Using principles of software outsourcing: While in India, I picked up several gifts for the guests, and we painstakingly created hand-made individual goody-bags for each couple and child.  They included a pashmina shawl, a set of gold coasters that came in a green silk bag with embroidery, a journal, a handmade candle with real dried spring flowers embedded in it, and some themed decorative items. Shopping with the dollar in India, I ended with an effective 95% discount on all the items, and since ethnic decorations are now in vogue, the event ended up being trendy, not inexpensive. I bought bags and stamps from The Paper Source, and wrapped them individually.

Twenty five goody-bags with all the gifts: $420. Insect stamps and gold ink: $40. Hearing people vow to have a wedding like this one: Priceless.

image

THE WEDDING CHAMBER

I wanted my friend and his new bride to stay someplace special in Manhattan for their wedding night, and it doesn’t get more special than the Mandarin Oriental. I booked the lowest rate I could find on the Internet—their Web site has specials all the time, and on the day before the wedding, called to speak to the working manager. I told her that it was their wedding night, and anything that she could do to make it special would be amazing.
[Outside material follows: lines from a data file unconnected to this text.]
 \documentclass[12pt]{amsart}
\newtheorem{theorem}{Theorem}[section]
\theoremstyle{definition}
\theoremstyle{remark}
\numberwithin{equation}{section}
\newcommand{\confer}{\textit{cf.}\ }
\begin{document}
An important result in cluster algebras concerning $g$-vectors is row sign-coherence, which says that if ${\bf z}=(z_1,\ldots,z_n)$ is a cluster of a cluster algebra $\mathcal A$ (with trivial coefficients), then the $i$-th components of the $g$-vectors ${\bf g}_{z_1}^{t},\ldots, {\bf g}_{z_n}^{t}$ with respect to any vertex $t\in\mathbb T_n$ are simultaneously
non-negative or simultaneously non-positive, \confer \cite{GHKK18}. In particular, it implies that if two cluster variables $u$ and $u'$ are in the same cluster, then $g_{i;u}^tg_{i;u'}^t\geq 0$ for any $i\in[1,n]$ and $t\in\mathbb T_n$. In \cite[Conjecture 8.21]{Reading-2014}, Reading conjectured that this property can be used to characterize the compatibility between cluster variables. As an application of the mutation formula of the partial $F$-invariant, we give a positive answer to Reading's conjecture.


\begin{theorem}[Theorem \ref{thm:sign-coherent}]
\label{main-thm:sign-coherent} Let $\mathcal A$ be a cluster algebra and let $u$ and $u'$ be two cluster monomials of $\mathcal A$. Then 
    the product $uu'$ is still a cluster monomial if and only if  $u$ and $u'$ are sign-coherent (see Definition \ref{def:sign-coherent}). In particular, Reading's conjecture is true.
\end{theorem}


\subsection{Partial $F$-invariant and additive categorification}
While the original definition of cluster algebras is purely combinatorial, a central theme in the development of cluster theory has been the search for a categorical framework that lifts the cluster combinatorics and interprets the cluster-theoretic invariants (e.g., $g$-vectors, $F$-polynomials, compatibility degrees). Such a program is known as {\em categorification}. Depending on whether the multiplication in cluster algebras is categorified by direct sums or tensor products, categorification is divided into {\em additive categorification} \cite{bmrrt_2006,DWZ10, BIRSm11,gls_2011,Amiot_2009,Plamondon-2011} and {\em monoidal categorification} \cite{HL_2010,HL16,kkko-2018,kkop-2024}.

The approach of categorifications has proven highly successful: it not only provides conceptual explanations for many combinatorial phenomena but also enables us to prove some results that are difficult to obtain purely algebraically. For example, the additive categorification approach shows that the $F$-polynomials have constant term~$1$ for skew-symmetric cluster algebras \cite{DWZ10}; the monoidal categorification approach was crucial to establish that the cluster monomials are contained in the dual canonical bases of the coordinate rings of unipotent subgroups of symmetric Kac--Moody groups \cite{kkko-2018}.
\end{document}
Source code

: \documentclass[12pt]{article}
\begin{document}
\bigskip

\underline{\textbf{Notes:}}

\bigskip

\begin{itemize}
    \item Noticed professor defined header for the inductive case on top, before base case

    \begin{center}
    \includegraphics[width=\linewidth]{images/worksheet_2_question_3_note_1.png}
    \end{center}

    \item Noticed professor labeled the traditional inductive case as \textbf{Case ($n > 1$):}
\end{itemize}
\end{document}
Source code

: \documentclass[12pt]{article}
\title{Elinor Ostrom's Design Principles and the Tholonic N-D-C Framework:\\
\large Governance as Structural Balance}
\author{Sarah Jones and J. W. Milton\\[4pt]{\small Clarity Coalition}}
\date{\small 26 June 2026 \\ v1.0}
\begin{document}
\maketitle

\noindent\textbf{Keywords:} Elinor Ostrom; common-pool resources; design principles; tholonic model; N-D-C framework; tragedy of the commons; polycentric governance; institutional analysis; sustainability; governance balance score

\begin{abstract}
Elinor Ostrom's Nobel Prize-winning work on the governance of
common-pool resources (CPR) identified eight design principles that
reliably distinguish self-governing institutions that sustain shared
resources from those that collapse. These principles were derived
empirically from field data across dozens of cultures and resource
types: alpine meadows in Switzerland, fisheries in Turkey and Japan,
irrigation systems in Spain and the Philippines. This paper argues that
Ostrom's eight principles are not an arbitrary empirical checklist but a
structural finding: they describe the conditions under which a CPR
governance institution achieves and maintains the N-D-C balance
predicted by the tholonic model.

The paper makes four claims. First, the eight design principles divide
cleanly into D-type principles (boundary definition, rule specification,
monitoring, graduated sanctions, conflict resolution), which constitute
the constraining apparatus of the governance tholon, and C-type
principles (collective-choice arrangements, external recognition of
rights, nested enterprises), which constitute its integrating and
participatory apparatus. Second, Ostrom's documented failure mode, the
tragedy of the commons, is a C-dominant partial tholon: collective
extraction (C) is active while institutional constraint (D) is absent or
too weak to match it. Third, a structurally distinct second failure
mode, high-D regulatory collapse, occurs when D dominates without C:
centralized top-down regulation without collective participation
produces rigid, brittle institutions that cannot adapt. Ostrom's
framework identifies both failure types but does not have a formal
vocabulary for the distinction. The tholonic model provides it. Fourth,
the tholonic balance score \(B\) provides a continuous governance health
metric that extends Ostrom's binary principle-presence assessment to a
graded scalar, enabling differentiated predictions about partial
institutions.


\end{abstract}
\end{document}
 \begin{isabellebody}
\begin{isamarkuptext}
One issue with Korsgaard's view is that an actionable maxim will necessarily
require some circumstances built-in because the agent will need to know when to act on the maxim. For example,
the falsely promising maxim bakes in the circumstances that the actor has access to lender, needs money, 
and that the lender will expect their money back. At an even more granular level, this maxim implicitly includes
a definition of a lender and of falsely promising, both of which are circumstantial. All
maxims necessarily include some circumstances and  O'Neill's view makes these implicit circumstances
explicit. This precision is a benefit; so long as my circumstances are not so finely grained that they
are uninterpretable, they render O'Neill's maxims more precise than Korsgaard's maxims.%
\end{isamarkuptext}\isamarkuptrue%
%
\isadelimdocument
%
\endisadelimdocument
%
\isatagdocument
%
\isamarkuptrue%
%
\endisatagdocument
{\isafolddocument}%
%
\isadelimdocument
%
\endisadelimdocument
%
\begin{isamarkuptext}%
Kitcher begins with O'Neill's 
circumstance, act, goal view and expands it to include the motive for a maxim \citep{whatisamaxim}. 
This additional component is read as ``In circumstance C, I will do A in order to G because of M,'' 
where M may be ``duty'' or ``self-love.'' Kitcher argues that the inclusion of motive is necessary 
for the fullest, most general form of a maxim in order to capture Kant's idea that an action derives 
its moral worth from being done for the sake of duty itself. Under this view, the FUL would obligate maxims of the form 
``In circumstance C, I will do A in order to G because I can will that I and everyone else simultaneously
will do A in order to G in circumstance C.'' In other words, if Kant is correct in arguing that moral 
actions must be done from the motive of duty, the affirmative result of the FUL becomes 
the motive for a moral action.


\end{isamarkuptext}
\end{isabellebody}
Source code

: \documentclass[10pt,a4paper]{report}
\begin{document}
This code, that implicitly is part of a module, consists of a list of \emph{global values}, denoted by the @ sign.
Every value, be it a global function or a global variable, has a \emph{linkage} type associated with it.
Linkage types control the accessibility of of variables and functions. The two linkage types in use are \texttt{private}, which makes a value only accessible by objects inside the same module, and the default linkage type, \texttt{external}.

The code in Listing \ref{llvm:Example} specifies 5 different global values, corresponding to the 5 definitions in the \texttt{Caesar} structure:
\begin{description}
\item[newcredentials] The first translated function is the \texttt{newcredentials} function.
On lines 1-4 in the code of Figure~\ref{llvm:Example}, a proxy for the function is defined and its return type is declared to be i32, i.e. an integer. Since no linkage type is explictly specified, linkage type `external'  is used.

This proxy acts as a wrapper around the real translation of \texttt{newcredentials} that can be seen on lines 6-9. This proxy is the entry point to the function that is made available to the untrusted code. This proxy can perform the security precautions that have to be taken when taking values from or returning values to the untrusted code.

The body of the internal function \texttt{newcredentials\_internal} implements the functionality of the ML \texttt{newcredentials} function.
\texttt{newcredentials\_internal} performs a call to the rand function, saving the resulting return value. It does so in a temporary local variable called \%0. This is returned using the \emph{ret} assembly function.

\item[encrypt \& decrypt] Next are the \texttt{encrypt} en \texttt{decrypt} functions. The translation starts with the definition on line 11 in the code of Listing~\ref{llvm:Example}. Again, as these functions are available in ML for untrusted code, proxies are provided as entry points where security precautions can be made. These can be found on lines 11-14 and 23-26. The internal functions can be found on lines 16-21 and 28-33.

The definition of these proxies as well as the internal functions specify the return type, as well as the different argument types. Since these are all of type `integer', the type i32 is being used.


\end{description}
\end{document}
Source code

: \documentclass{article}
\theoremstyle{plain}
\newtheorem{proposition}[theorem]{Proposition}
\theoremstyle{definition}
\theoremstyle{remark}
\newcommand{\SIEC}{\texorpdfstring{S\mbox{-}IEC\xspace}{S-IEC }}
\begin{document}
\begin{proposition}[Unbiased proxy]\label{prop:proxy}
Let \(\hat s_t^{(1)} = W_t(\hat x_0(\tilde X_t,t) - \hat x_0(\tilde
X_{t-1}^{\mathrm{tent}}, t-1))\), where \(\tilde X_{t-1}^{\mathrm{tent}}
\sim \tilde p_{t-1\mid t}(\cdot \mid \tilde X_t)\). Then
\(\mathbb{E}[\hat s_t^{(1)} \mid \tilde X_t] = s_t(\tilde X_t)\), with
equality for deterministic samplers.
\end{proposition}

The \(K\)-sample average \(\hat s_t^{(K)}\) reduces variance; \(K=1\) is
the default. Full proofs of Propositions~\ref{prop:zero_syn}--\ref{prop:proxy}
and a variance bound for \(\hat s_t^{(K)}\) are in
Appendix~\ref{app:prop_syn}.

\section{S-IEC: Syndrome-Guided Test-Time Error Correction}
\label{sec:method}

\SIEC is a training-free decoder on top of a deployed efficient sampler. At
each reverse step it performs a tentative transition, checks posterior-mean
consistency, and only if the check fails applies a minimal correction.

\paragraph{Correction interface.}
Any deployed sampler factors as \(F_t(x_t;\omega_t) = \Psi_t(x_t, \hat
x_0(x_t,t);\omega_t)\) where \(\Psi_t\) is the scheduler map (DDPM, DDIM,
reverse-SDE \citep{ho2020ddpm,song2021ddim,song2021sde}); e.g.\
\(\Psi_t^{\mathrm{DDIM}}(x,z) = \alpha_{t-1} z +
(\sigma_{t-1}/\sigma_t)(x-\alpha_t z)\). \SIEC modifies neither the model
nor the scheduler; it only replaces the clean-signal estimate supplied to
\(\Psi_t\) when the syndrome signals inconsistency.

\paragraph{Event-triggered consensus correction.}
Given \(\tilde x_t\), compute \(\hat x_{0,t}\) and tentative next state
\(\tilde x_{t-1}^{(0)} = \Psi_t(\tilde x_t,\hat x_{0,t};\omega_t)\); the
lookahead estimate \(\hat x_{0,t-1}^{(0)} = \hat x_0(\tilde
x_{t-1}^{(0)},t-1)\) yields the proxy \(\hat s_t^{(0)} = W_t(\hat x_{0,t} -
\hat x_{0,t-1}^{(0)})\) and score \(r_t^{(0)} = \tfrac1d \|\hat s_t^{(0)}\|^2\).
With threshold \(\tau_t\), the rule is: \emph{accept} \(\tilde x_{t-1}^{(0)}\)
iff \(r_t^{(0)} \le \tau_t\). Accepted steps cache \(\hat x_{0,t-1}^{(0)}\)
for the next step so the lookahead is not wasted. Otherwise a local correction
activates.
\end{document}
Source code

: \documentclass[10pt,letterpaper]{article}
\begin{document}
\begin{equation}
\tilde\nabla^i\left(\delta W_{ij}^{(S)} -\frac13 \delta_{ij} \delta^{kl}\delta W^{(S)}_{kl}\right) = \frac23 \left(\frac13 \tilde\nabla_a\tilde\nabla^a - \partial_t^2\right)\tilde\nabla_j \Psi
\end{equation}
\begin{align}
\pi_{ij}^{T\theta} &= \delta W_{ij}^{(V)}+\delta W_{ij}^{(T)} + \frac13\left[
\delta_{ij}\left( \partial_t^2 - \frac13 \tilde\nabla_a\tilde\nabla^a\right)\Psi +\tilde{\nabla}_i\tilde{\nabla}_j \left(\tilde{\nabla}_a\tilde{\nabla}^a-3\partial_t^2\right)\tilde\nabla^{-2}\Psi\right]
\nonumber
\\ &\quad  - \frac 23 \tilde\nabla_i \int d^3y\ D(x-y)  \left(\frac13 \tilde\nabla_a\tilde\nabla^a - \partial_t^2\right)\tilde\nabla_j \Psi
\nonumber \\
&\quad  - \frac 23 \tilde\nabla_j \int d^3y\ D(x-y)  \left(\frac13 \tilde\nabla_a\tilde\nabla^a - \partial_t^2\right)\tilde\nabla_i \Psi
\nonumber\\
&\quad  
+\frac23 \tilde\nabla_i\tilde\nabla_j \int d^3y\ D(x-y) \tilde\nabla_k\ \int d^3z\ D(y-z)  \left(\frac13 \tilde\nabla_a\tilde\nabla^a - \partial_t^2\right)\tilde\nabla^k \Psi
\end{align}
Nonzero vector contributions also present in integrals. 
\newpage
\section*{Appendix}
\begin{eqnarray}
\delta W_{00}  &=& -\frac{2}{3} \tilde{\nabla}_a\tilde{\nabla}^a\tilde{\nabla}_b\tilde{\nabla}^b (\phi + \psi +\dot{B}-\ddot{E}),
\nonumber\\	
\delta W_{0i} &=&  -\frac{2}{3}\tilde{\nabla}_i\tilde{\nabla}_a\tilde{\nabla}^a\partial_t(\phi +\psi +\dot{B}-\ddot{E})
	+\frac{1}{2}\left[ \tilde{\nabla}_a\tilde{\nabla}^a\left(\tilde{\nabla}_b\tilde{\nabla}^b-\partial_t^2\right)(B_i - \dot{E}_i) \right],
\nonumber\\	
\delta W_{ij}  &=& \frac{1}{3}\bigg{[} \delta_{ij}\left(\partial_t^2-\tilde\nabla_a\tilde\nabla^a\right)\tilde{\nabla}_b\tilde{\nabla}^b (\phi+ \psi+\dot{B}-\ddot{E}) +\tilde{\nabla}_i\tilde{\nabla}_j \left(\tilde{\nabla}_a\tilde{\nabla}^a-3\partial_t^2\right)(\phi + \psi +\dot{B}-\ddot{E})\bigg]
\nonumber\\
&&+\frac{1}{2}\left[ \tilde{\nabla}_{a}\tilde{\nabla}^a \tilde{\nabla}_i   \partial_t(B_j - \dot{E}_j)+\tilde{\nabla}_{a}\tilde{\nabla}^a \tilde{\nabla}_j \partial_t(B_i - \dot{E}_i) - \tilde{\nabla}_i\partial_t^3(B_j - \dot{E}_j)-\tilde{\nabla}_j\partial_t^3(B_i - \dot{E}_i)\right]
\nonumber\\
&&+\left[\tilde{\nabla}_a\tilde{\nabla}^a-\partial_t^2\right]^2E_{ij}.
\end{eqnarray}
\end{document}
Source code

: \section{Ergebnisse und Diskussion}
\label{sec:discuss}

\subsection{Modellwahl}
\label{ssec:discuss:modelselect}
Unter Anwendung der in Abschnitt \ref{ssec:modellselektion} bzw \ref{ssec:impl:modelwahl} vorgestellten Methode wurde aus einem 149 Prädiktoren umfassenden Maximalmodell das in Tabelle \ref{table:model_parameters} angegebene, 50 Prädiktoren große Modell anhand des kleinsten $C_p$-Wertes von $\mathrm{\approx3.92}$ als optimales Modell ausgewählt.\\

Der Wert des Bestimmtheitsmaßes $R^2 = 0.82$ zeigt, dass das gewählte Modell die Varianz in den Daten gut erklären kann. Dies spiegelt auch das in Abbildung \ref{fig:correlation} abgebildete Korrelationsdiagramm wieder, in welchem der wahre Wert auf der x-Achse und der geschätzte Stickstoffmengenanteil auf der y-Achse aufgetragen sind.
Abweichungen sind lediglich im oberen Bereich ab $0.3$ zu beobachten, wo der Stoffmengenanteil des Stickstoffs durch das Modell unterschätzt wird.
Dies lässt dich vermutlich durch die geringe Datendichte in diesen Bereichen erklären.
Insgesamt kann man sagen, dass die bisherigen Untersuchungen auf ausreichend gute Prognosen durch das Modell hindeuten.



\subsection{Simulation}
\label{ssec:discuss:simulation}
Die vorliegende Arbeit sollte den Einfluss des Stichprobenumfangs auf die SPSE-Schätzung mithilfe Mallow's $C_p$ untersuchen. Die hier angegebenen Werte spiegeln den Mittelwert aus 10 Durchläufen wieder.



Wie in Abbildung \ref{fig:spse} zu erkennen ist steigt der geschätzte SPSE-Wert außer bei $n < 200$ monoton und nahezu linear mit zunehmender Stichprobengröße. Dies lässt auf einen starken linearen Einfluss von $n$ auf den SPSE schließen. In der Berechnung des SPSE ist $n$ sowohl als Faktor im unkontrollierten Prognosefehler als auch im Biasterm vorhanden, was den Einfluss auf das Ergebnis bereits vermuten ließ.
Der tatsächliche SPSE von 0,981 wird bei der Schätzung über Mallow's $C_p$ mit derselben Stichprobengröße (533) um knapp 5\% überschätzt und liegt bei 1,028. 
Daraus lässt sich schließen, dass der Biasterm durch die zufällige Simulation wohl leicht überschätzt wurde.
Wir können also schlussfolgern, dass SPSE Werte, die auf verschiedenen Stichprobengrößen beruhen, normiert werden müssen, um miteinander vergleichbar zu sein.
I explained how they were coming all the way from San Francisco and India, and how special this day would be for them. I told her to check with the San Francisco Mandarin Oriental where my friend was a frequent guest. I also used the special voice I reserve for my clients, the one that my fiancee calls my “get-anything tone”, although it is debatable as to whether that had any real effect.

Sure enough, when they checked in after the wedding, she had upgraded them to a top-floor corner suite, one that usually came with a daily rate of $2,500. She had a custom-made chocolate cake waiting for them, with two dozen yellow roses (I had mentioned the theme to her) and a $200 bottle of champagne.

[Picture 1] [Picture 2] [Picture 3]

Internet rate for standard room, upgraded to a 1300 sq. ft. corner suite: $425. Breakfast in bed: $110. Finding a hotel manager who was a hopeless romantic: Priceless.

OTHER STUFF

These were some of the other expenditures:


Total cost of wedding: $6089.00

I Thought This was a Marketing Blog

How does all this relate to marketing? Well, weddings have always been cultural phenomena. They foster a Christmas-like camaraderie even between the bitterest of foes. With the advent of the Internet, finding resources, planners and information has become easier.

But I’m not sure product and service companies are making the best use of this amazing informational medium to provide relevant information to couples that are searching for specific solutions to their weddings. New couples spend hundreds of millions of dollars every year on essential household items, and according to surveys, would spend a lot more if their weddings didn’t cost so damn much. This is where a smart retailer with a relevant brand can make a huge niche play.

I’m just talking here, but let’s look at an example. What if Pottery Barn went into the wedding planning business? I’m serious. What if they used their clout to build a massive nationwide network of wedding planning resources and hired planners to help put together the most economical, but stellar weddings? The caveat is that in order to avail yourself of the service and discounts that they bring in, it was linked to a “home starter” package of furniture and accessories that you had to buy from the store.

The average wedding costs $22,000, right? Let’s say that the Pottery Barn Wedding Plan allowed a similar wedding to be had for $17,000. Is it possible that parents paying for weddings would find value in taking $5000 of the planned wedding expenditure and applying that to helping their son or daughter get a start to their new home? Perhaps the savings could be applied to “completing” their registry—that is, purchasing all unused items. Perhaps the package is $22,000, but includes $5,000 of furniture.

The point is, there’s something called “share-of-wedding-wallet”. And I think the next big thing in weddings is the company that can crack the code on getting a bigger chunk of it for themselves.